Using the data below, copy out all lines with the word "Udacity".

(DATA FOR THIS TASK begins)

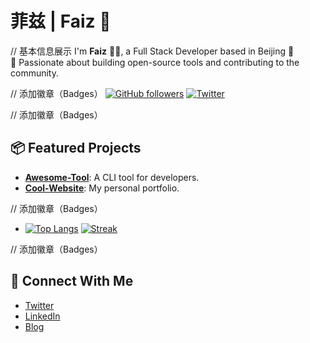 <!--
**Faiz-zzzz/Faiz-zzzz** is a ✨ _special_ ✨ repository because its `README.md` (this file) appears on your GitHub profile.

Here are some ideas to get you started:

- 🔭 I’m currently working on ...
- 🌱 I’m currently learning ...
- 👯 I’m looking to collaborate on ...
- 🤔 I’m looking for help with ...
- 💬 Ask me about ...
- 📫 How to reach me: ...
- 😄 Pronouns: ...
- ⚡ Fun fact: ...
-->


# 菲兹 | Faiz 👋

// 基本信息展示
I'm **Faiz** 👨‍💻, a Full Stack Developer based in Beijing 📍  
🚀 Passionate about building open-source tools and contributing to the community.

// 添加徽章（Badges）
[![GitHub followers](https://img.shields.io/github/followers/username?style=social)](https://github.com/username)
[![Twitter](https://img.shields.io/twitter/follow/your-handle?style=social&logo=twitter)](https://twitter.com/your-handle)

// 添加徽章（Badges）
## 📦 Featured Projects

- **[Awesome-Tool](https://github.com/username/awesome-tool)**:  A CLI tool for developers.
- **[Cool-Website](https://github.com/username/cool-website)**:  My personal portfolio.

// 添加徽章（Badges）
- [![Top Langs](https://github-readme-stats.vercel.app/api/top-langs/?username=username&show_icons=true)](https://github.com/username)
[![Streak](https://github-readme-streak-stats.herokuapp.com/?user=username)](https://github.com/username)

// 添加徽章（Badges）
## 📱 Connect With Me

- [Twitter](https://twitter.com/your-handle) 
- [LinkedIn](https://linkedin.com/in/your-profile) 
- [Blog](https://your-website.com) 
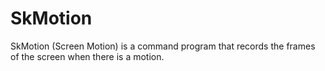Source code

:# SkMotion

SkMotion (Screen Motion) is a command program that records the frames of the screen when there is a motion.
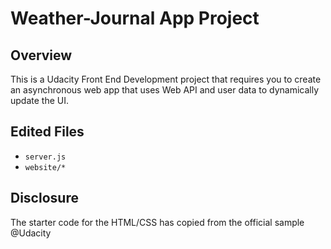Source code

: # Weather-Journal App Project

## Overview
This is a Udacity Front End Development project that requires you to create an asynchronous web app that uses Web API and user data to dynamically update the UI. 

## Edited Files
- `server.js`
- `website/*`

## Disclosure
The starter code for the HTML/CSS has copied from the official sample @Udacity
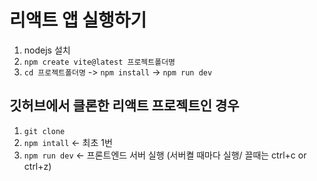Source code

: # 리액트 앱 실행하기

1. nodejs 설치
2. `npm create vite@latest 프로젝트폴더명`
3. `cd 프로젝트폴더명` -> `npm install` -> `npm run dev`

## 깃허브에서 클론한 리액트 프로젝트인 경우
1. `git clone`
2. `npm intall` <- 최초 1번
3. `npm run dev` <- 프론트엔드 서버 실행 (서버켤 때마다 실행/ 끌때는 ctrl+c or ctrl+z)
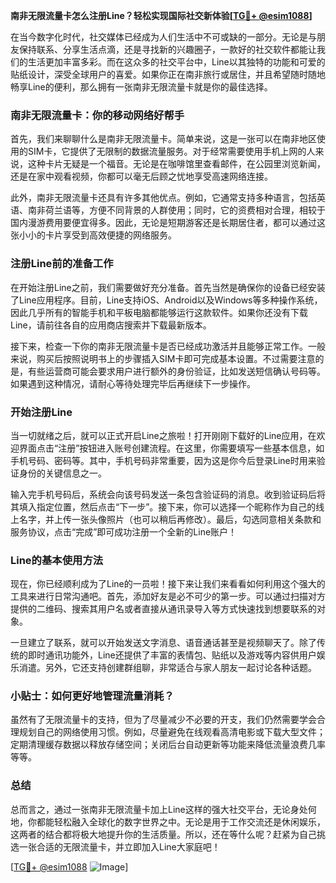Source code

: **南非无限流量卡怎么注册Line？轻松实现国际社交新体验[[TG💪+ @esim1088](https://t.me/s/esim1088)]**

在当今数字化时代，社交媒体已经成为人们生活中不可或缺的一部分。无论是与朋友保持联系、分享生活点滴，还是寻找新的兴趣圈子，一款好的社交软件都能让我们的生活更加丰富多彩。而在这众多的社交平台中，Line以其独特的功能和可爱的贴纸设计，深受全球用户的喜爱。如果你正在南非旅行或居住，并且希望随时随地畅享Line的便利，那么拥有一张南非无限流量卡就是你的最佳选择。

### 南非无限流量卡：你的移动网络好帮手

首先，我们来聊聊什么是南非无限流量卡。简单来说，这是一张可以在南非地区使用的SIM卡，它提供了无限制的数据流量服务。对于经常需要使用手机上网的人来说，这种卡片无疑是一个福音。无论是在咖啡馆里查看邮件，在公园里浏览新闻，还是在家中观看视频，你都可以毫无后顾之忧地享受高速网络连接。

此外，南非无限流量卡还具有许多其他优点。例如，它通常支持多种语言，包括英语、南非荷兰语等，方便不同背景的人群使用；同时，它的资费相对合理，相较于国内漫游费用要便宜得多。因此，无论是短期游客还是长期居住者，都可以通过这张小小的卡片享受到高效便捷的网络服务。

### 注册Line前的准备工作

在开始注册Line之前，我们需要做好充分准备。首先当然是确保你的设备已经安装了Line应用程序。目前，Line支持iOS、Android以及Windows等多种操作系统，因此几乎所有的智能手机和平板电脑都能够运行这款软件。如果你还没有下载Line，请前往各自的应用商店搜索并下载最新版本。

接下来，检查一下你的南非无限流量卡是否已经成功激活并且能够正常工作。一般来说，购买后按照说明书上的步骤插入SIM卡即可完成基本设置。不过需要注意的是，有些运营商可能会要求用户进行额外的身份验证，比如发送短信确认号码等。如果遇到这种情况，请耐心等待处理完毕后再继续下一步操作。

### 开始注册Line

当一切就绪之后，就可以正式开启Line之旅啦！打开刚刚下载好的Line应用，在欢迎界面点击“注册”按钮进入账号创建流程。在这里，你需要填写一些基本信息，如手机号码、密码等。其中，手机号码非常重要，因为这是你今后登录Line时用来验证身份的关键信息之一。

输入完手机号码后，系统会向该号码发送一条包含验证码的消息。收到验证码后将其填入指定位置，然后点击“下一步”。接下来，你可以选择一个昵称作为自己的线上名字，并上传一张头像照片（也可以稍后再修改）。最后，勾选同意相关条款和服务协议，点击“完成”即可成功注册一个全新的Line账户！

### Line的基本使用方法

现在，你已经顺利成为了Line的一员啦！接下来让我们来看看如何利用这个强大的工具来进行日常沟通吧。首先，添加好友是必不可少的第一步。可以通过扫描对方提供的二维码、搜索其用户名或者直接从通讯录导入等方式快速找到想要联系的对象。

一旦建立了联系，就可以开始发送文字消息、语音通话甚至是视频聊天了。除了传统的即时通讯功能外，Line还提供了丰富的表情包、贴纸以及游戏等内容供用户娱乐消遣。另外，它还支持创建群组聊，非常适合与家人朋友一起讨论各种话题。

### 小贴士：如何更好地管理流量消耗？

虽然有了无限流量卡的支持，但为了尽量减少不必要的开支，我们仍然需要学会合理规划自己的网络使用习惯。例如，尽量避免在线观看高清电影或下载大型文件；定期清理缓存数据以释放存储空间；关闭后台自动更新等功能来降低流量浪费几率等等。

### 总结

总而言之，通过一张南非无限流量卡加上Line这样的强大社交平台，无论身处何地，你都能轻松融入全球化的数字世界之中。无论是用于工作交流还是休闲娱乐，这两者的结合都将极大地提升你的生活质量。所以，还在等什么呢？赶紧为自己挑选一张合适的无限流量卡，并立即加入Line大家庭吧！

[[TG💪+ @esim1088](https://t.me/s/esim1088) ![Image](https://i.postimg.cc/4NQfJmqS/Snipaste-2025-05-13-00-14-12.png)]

(DATA FOR THIS TASK ends)

# SOLUTION TO THIS PROBLEM:
This is a Udacity Front End Development project that requires you to create an asynchronous web app that uses Web API and user data to dynamically update the UI. 
The starter code for the HTML/CSS has copied from the official sample @Udacity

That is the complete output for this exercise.